AS the fuel scarcity persists in the country, the Senate on Thursday, May 21, ordered its committees on Petroleum Resources (Upstream and Downstream) to immediately commence investigation into the causes of the current fuel crisis in the country. The directive followed a motion by Senator Abdul Ningi, Deputy Senate Majority Leader, who prayed the upper chamber to pay serious attention to the biting fuel crisis which was creating great hardship for Nigerians at the moment.

Ningi, while moving his motion, said since the Senate still have the mandate of the people‎ till June 1, it had the responsibility to intervene in the unfortunate development. “We need to know whether fuel scarcity has come to stay. We need to know whether it has become part of our lives. We need to plan. By planning and talking about it we are now sensitising Nigerians to brace up for the impending issue of fuel scarcity whether it is going to be here permanently or temporary.

“But we can’t know all these things until we hear from the experts. Therefore my prayer is to ask the committee on downstream and upstream to come up with explanations next Tuesday through which Nigerians will know and plan their future. Otherwise, I think it’s legally and morally wrong to keep silent about it, sweep it under the carpet and to continue to believe these things are usual,” he said.

Ike Ekweremadu, deputy Senate president, who presided over the plenary, noted that since Ningi raised the motion under personal explanation, the senate would not debate it but would rather approve his prayers. “Ningi’s prayers are simple and straightforward. He is asking us, as representatives of the people, to direct our committees on upstream and downstream to find out what is currently going on in the oil sector and possibly find a way of addressing it. In that regard, we now ask our committees on Petroleum Resources (Upstream and Downstream), to find out what is going on and what the government is doing about it and report back on Tuesday next week. That is our wish,” he said.

Meanwhile, the hopes of a ending the fuel scarcity on Tuesday, May 19, dimmed further as the Petroleum and Natural Gas Senior Staff Association of Nigeria, PENGASSAN, and the Nigeria Union of Petroleum and Natural Gas Workers, NUPENG, began an indefinite strike. In Abuja, the protesting labour union members barricaded the entrance of the headquarters of Nigerian National Petroleum Corporation, NNPC, thereby preventing the employees from resuming in their efforts to get its management attends to their demands.

Specifically, PENGASSAN called for a declaration of emergency in the oil and gas sector and urged the incoming government to do everything possible to address the plethora of issues bedevilling the sector in order to ensure its efficiency.
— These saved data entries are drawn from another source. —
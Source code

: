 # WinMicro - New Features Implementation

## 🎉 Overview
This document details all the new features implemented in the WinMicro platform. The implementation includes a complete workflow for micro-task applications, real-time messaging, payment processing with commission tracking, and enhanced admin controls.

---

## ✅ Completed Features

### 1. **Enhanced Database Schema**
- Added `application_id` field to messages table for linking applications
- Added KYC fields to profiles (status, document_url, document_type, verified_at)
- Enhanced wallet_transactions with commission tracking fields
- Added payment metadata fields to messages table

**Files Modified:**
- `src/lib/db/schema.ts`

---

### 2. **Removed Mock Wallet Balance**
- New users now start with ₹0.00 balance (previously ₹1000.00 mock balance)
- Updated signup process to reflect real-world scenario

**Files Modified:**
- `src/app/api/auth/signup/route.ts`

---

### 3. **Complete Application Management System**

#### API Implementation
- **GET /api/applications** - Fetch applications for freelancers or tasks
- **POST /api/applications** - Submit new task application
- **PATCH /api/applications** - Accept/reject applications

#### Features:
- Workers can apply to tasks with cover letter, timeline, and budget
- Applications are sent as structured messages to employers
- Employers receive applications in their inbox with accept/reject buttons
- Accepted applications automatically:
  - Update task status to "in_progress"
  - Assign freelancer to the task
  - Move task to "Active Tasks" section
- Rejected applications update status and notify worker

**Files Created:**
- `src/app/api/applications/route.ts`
Francis Johnson, PENGASSAN president, in a statement pointed out that there were many issues requiring urgent attention from the incoming government to reposition the industry for efficient and effective delivery of its benefits to Nigerians.

For instance, he canvassed the need for the Muhammadu Buhari-led government to call an all-inclusive stakeholders’ forum to critically examine and proffer workable and enduring solutions to all the problems in the larger interest of the country. “All the subsectors of the oil and gas industry have one challenge or the other and all these challenges are affecting the deliveries of the benefits of our God-given hydrocarbon resources to the country and the entire people of Nigeria. These challenges result from past neglects, wrong policies and policy summersault in some areas of the sub-sectors. All these are inflicting pains on Nigerians who ought to be enjoying the benefits of the natural resources that God bequeathed to the country,” he said.
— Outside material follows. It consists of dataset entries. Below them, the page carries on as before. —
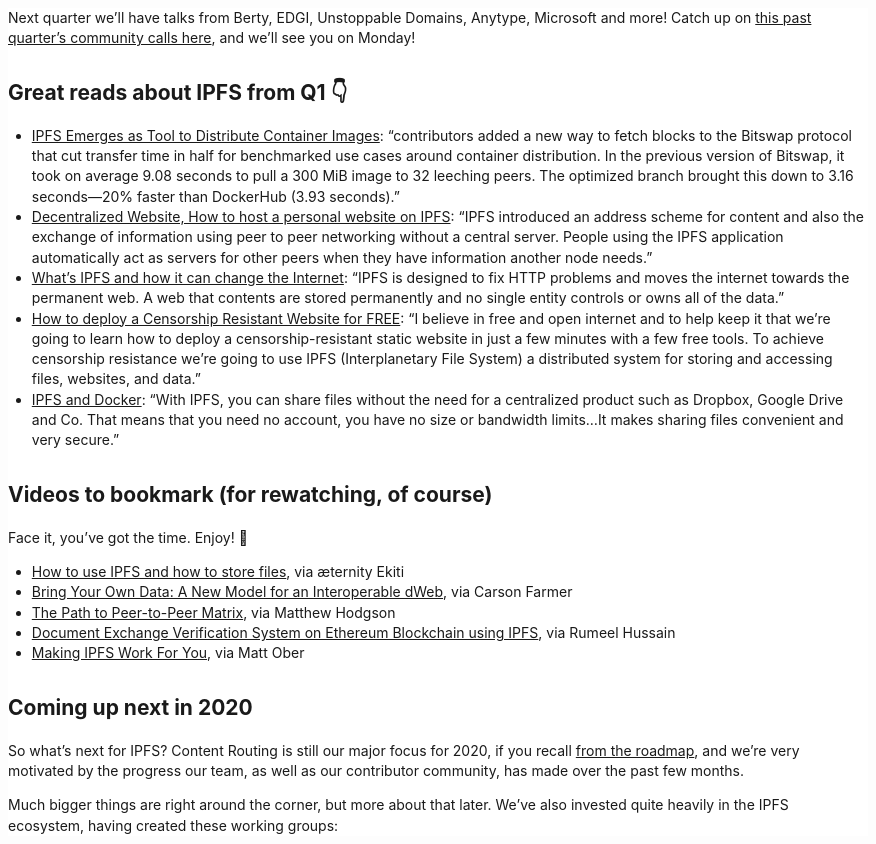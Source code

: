 Next quarter we’ll have talks from Berty, EDGI, Unstoppable Domains, Anytype, Microsoft and more! Catch up on [this past quarter’s community calls here](https://www.youtube.com/playlist?list=PLuhRWgmPaHtSGRSHdU9dbsukHKlihZZAe), and we’ll see you on Monday!

## Great reads about IPFS from Q1 👇
* [IPFS Emerges as Tool to Distribute Container Images](https://containerjournal.com/topics/container-management/ipfs-emerges-as-tool-to-distribute-container-images/): “contributors added a new way to fetch blocks to the Bitswap protocol that cut transfer time in half for benchmarked use cases around container distribution. In the previous version of Bitswap, it took on average 9.08 seconds to pull a 300 MiB image to 32 leeching peers. The optimized branch brought this down to 3.16 seconds—20% faster than DockerHub (3.93 seconds).” 
* [Decentralized Website, How to host a personal website on IPFS](https://lpfann.me/post/decentralized-site/): “IPFS introduced an address scheme for content and also the exchange of information using peer to peer networking without a central server. People using the IPFS application automatically act as servers for other peers when they have information another node needs.”
* [What’s IPFS and how it can change the Internet](https://medium.com/natix-io/whats-ipfs-and-how-it-can-change-internet-161239bc69ec): “IPFS is designed to fix HTTP problems and moves the internet towards the permanent web. A web that contents are stored permanently and no single entity controls or owns all of the data.”
* [How to deploy a Censorship Resistant Website for FREE](https://www.idiwork.com/how-to-deploy-a-censorship-resistant-website-forfree/): “I believe in free and open internet and to help keep it that we’re going to learn how to deploy a censorship-resistant static website in just a few minutes with a few free tools. To achieve censorship resistance we’re going to use IPFS (Interplanetary File System) a distributed system for storing and accessing files, websites, and data.”
* [IPFS and Docker](https://www.chevdor.com/post/2020-03-docker-ipfs/): “With IPFS, you can share files without the need for a centralized product such as Dropbox, Google Drive and Co. That means that you need no account, you have no size or bandwidth limits…​It makes sharing files convenient and very secure.”

## Videos to bookmark (for rewatching, of course)
Face it, you’ve got the time. Enjoy! 🍿

* [How to use IPFS and how to store files](https://www.youtube.com/watch?v=Ms48q_gVMiM), via æternity Ekiti
* [Bring Your Own Data: A New Model for an Interoperable dWeb](https://www.youtube.com/watch?v=DpRaxjIiYew), via Carson Farmer 
* [The Path to Peer-to-Peer Matrix](https://fosdem.org/2020/schedule/event/dip_p2p_matrix/), via Matthew Hodgson
* [Document Exchange Verification System on Ethereum Blockchain using IPFS](https://www.youtube.com/watch?v=UdhsNYHQfis), via Rumeel Hussain
* [Making IPFS Work For You](https://www.youtube.com/watch?v=9tbhRy7fJvQ), via Matt Ober 

## Coming up next in 2020
So what’s next for IPFS? Content Routing is still our major focus for 2020, if you recall [from the roadmap](https://blog.ipfs.io/2020-02-10-our-focus-for-2020/), and we’re very motivated by the progress our team, as well as our contributor community, has made over the past few months. 

Much bigger things are right around the corner, but more about that later. We’ve also invested quite heavily in the IPFS ecosystem, having created these working groups:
According to Johnson, some of the challenges facing the sector include, pipeline vandalism, crude oil theft, state of the refineries, intractable and persistent scarcity of petroleum products, subsidy payment controversies, and divestment. Others are, illegal transfer or allocation of oil blocks, irregular Joint Venture, JV, funding with emphasis on delay in cash call payment, inadequate funding of government agencies in the sector and undue interference in the management of government agencies.

The union leader said that the stakeholders’ forum will chart ways of attending to the critical challenges affecting the industry and evolve a framework that would facilitate its stability, adding that machinery should be set in motion for periodic meetings to evaluate and review the success and workability of the framework.

NUPENG, on its part, said it was time the federal government assessed more critically how the Nigerian Petroleum Development Company, NPDC, was being managed with a view to ensuring that the guiding laws and rules relating to the operations of the company were kept. Adamson Momoh, assistant general secretary, NUPENG, said the strike against NPDC, which is an arm of NNPC, would continue until the management sees reasons with the workers.